Dopo qualche secondo la gente comincia a notarmi. Io rimango accanto a Tobias mentre loro mi indicano, ma non cammino abbastanza veloce da sfuggire a qualche grido di approvazione, a qualche pacca sulle spalle, a qualche complimento. Guardo le persone che mi circondano e penso a quanto apparirebbero strane a mio padre e mio fratello, e a quanto – invece – sembrano normali a me, con tutti i loro piercing di metallo sulla faccia e i tatuaggi su braccia, colli e petti. Rispondo ai loro sorrisi.
Mentre scendiamo le scale verso il Pozzo, dico: -Domanda...- Esito un po' prima di continuare. -Che cosa ti hanno raccontato del mio scenario della paura?-
-Niente, in realtà. Perché?-
-Tanto per sapere.- Con il piede spingo un ciottolo sul bordo del canale.

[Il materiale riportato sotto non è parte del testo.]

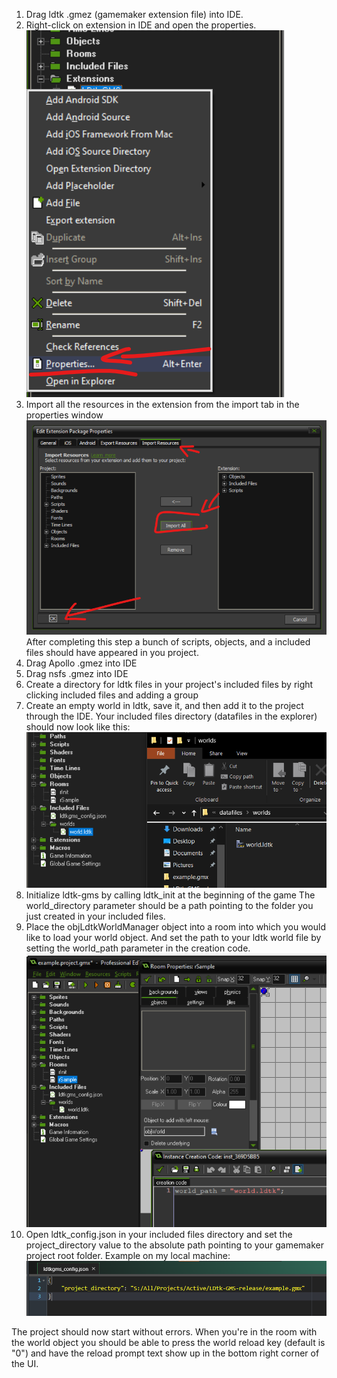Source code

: 1) Drag ldtk .gmez (gamemaker extension file) into IDE.
2) Right-click on extension in IDE and open the properties.
![Open properties](open-properties.png)
3) Import all the resources in the extension from the import tab in the properties window
![Import resources](import-resources.png)
After completing this step a bunch of scripts, objects, and a included files should have appeared in you project.
4) Drag Apollo .gmez into IDE
5) Drag nsfs .gmez into IDE
6) Create a directory for ldtk files in your project's included files by right clicking included files and adding a group
7) Create an empty world in ldtk, save it, and then add it to the project through the IDE.
Your included files directory (datafiles in the explorer) should now look like this:
![Included files](included-files.png)
8) Initialize ldtk-gms by calling ldtk_init at the beginning of the game
The world_directory parameter should be a path pointing to the folder you just created in your included files.
9) Place the objLdtkWorldManager object into a room into which you would like to load your world object.
   And set the path to your ldtk world file by setting the world_path parameter in the creation code.
![World manager setup](world-manager-setup.png)
10) Open ldtk_config.json in your included files directory and set the project_directory value to the absolute path pointing to your gamemaker project root folder.
Example on my local machine:
![Config file setup](config-file-setup.png)

The project should now start without errors.
When you're in the room with the world object you should be able to press the world reload key (default is "0") and have the reload prompt text show up in the bottom right corner of the UI.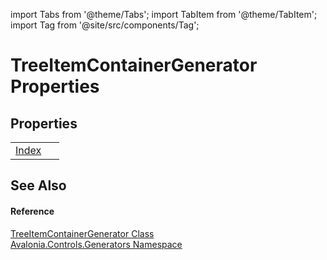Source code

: import Tabs from '@theme/Tabs'; 
import TabItem from '@theme/TabItem'; 
import Tag from '@site/src/components/Tag'; 

# TreeItemContainerGenerator Properties




## Properties
<table>
<tr>
<td><a href="P_Avalonia_Controls_Generators_TreeItemContainerGenerator_Index">Index</a></td>
<td> </td>
</tr>
</table>

## See Also


#### Reference
<a href="T_Avalonia_Controls_Generators_TreeItemContainerGenerator">TreeItemContainerGenerator Class</a>  
<a href="N_Avalonia_Controls_Generators">Avalonia.Controls.Generators Namespace</a>  
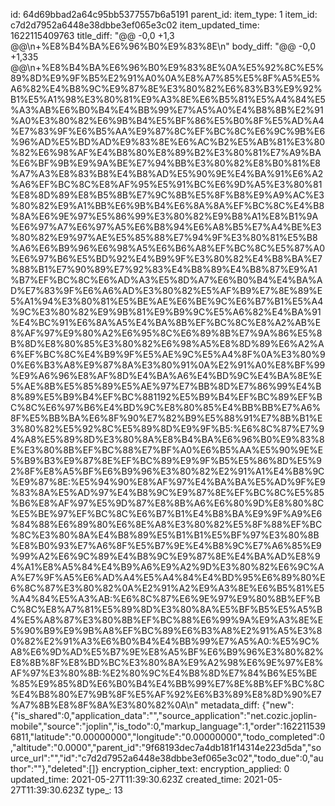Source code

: id: 64d69bbad2a64c95bb5377557b6a5191
parent_id: 
item_type: 1
item_id: c7d2d7952a6448e38dbbe3ef065e3c02
item_updated_time: 1622115409763
title_diff: "@@ -0,0 +1,3 @@\\n+%E8%B4%BA%E6%96%B0%E9%83%8E\\n"
body_diff: "@@ -0,0 +1,335 @@\\n+%E8%B4%BA%E6%96%B0%E9%83%8E%0A%E5%92%8C%E5%89%8D%E9%9F%B5%E2%91%A0%0A%E8%A7%85%E5%8F%A5%E5%A6%82%E4%B8%9C%E9%87%8E%E3%80%82%E6%83%B3%E9%92%B1%E5%A1%98%E3%80%81%E9%A3%8E%E6%B5%81%E5%A4%84%E5%A3%AB%E6%B0%B4%E4%BB%99%E7%A5%A0%E4%B8%8B%E2%91%A0%E3%80%82%E6%9B%B4%E5%BF%86%E5%B0%8F%E5%AD%A4%E7%83%9F%E6%B5%AA%E9%87%8C%EF%BC%8C%E6%9C%9B%E6%96%AD%E5%BD%AD%E9%83%8E%E6%AC%B2%E5%AB%81%E3%80%82%E6%98%AF%E4%B8%80%E8%89%B2%E3%80%81%E7%A9%BA%E6%BF%9B%E9%9A%BE%E7%94%BB%E3%80%82%E8%B0%81%E8%A7%A3%E8%83%B8%E4%B8%AD%E5%90%9E%E4%BA%91%E6%A2%A6%EF%BC%8C%E8%AF%95%E5%91%BC%E6%9D%A5%E3%80%81%E8%8D%89%E8%B5%8B%E7%9C%8B%E5%8F%B8%E9%A9%AC%E3%80%82%E9%A1%BB%E6%9B%B4%E6%8A%8A%EF%BC%8C%E4%B8%8A%E6%9E%97%E5%86%99%E3%80%82%E9%B8%A1%E8%B1%9A%E6%97%A7%E6%97%A5%E6%B8%94%E6%A8%B5%E7%A4%BE%E3%80%82%E9%97%AE%E5%85%88%E7%94%9F%E3%80%81%E5%B8%A6%E6%B9%96%E6%98%A5%E6%B6%A8%EF%BC%8C%E5%87%A0%E6%97%B6%E5%BD%92%E4%B9%9F%E3%80%82%E4%B8%BA%E7%88%B1%E7%90%89%E7%92%83%E4%B8%89%E4%B8%87%E9%A1%B7%EF%BC%8C%E6%AD%A3%E5%8D%A7%E6%B0%B4%E4%BA%AD%E7%83%9F%E6%A6%AD%E3%80%82%E5%AF%B9%E7%8E%89%E5%A1%94%E3%80%81%E5%BE%AE%E6%BE%9C%E6%B7%B1%E5%A4%9C%E3%80%82%E9%9B%81%E9%B9%9C%E5%A6%82%E4%BA%91%E4%BC%91%E6%8A%A5%E4%BA%8B%EF%BC%8C%E8%A2%AB%E8%AF%97%E9%80%A2%E6%95%8C%E6%89%8B%E7%9A%86%E5%8B%8D%E8%80%85%E3%80%82%E6%98%A5%E8%8D%89%E6%A2%A6%EF%BC%8C%E4%B9%9F%E5%AE%9C%E5%A4%8F%0A%E3%80%90%E6%B3%A8%E9%87%8A%E3%80%91%0A%E2%91%A0%E8%BF%99%E9%A6%96%E8%AF%8D%E4%BA%A6%E4%BD%9C%E4%BA%8E%E5%AE%8B%E5%85%89%E5%AE%97%E7%BB%8D%E7%86%99%E4%B8%89%E5%B9%B4%EF%BC%881192%E5%B9%B4%EF%BC%89%EF%BC%8C%E6%97%B6%E4%BD%9C%E8%80%85%E4%BB%BB%E7%A6%8F%E5%BB%BA%E6%8F%90%E7%82%B9%E5%88%91%E7%8B%B1%E3%80%82%E5%92%8C%E5%89%8D%E9%9F%B5:%E6%8C%87%E7%94%A8%E5%89%8D%E3%80%8A%E8%B4%BA%E6%96%B0%E9%83%8E%E3%80%8B%EF%BC%88%E7%BF%A0%E6%B5%AA%E5%90%9E%E5%B9%B3%E9%87%8E%EF%BC%89%E9%9F%B5%E5%86%8D%E5%92%8F%E8%A5%BF%E6%B9%96%E3%80%82%E2%91%A1%E4%B8%9C%E9%87%8E:%E5%94%90%E8%AF%97%E4%BA%BA%E5%AD%9F%E9%83%8A%E5%AD%97%E4%B8%9C%E9%87%8E%EF%BC%8C%E5%85%B6%E8%AF%97%E5%9D%87%E8%8B%A6%E6%80%9D%E8%80%8C%E5%BE%97%EF%BC%8C%E6%B7%B1%E4%B8%BA%E9%9F%A9%E6%84%88%E6%89%80%E6%8E%A8%E3%80%82%E5%8F%88%EF%BC%8C%E3%80%8A%E4%B8%89%E5%B1%B1%E5%BF%97%E3%80%8B%E8%B0%93%E7%A6%8F%E5%B7%9E%E4%B8%9C%E7%A6%85%E9%99%A2%E6%9C%89%E4%B8%9C%E9%87%8E%E4%BA%AD%E8%94%A1%E8%A5%84%E4%B9%A6%E9%A2%9D%E3%80%82%E6%9C%AA%E7%9F%A5%E6%AD%A4%E5%A4%84%E4%BD%95%E6%89%80%E6%8C%87%E3%80%82%0A%E2%91%A2%E9%A3%8E%E6%B5%81%E5%A4%84%E5%A3%AB:%E6%8C%87%E6%9E%97%E9%80%8B%EF%BC%8C%E8%A7%81%E5%89%8D%E3%80%8A%E5%BF%B5%E5%A5%B4%E5%A8%87%E3%80%8B%EF%BC%88%E6%99%9A%E9%A3%8E%E5%90%B9%E9%9B%A8%EF%BC%89%E6%B3%A8%E2%91%A5%E3%80%82%E2%91%A3%E6%B0%B4%E4%BB%99%E7%A5%A0:%E5%9C%A8%E6%9D%AD%E5%B7%9E%E8%A5%BF%E6%B9%96%E3%80%82%E8%8B%8F%E8%BD%BC%E3%80%8A%E9%A2%98%E6%9E%97%E8%AF%97%E3%80%8B:%E2%80%9C%E4%B8%8D%E7%84%B6%E5%BE%85%E9%85%8D%E6%B0%B4%E4%BB%99%E7%8E%8B%EF%BC%8C%E4%B8%80%E7%9B%8F%E5%AF%92%E6%B3%89%E8%8D%90%E7%A7%8B%E8%8F%8A%E3%80%82%0A\\n"
metadata_diff: {"new":{"is_shared":0,"application_data":"","source_application":"net.cozic.joplin-mobile","source":"joplin","is_todo":0,"markup_language":1,"order":1622115396811,"latitude":"0.00000000","longitude":"0.00000000","todo_completed":0,"altitude":"0.0000","parent_id":"9f68193dec7a4db181f14314e223d5da","source_url":"","id":"c7d2d7952a6448e38dbbe3ef065e3c02","todo_due":0,"author":""},"deleted":[]}
encryption_cipher_text: 
encryption_applied: 0
updated_time: 2021-05-27T11:39:30.623Z
created_time: 2021-05-27T11:39:30.623Z
type_: 13
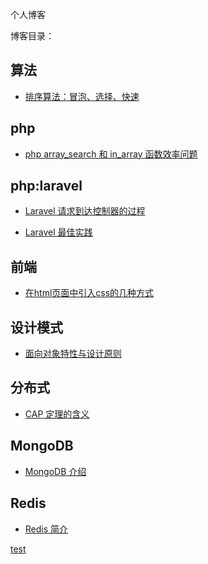 个人博客


博客目录：

## 算法

* [排序算法：冒泡、选择、快速](/算法/排序算法:冒泡、选择、快速.md)


## php
* [php array_search 和 in_array 函数效率问题](/php/php的array_search和in_array函数效率问题.md)
## php:laravel

* [Laravel 请求到达控制器的过程](/php/Laravel请求到达控制器的过程.md)

* [Laravel 最佳实践](/php/Laravel最佳实践.md)



## 前端
* [在html页面中引入css的几种方式](/前端/在html页面中引入css的几种方式.md)

## 设计模式

* [面向对象特性与设计原则](/designPattern/面向对象特性与设计原则.md)

## 分布式

* [CAP 定理的含义](/分布式/CAP定理的含义.md)

## MongoDB
* [MongoDB 介绍](/数据库/MongoDB介绍.md)

## Redis
* [Redis 简介](/redis/Redis简介.md)













[test](/gitImg/test.jpg)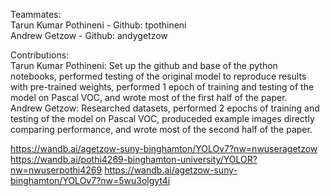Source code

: Teammates:
<br />Tarun Kumar Pothineni - Github: tpothineni
<br />Andrew Getzow - Github: andygetzow

Contributions:
<br />Tarun Kumar Pothineni: Set up the github and base of the python notebooks, performed testing of the original model to reproduce results with pre-trained weights, performed 1 epoch of training and testing of the model on Pascal VOC, and wrote most of the first half of the paper.
<br />Andrew Getzow: Researched datasets, performed 2 epochs of training and testing of the model on Pascal VOC, produceded example images directly comparing performance, and wrote most of the second half of the paper.

https://wandb.ai/agetzow-suny-binghamton/YOLOv7?nw=nwuseragetzow
<br />
https://wandb.ai/pothi4269-binghamton-university/YOLOR?nw=nwuserpothi4269
https://wandb.ai/agetzow-suny-binghamton/YOLOv7?nw=5wu3olgyt4i
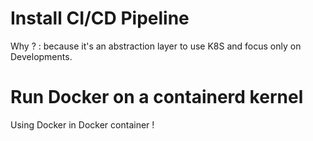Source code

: # Install CI/CD Pipeline 

Why ? : because it's an abstraction layer to use K8S and focus only on Developments.

# Run Docker on a containerd kernel

Using Docker in Docker container !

-Devi tornare al dormitorio? Perché se vuoi stare un po' tranquilla e in pace fino all'ora del banchetto, puoi venire da me.-
Sento una contrazione allo stomaco.
-Che c'è?- mormora.
Non voglio tornare al dormitorio, e mi rifiuto di aver paura di lui.
-Andiamo- lo esorto.
•••
Tobias chiude la porta e si sfila le scarpe.
-Vuoi un po' d'acqua?- dice.
-No, grazie.- Tengo le mani intrecciate davanti a me.
-Va tutto bene?- mi domanda, sfiorandomi una guancia. Fa scivolare le lunghe dita tra i miei capelli, cullando il mio viso nella mano. Sorride e mi bacia, la mano dietro la mia testa. Un calore si diffonde lentamente dentro di me. E con il calore la paura, che vibra come un campanello di allarme nel mio petto.
Con le labbra ancora sulle mie, mi accarezza le spalle fino a prendere tra le mani la cerniera del giubbino. È come nella simulazione, sussulto e spingo via Tobias, gli occhi che bruciano. Non so perché mi sento in questo modo, non mi sono mai sentita così con lui. Mi copro la faccia con le mani.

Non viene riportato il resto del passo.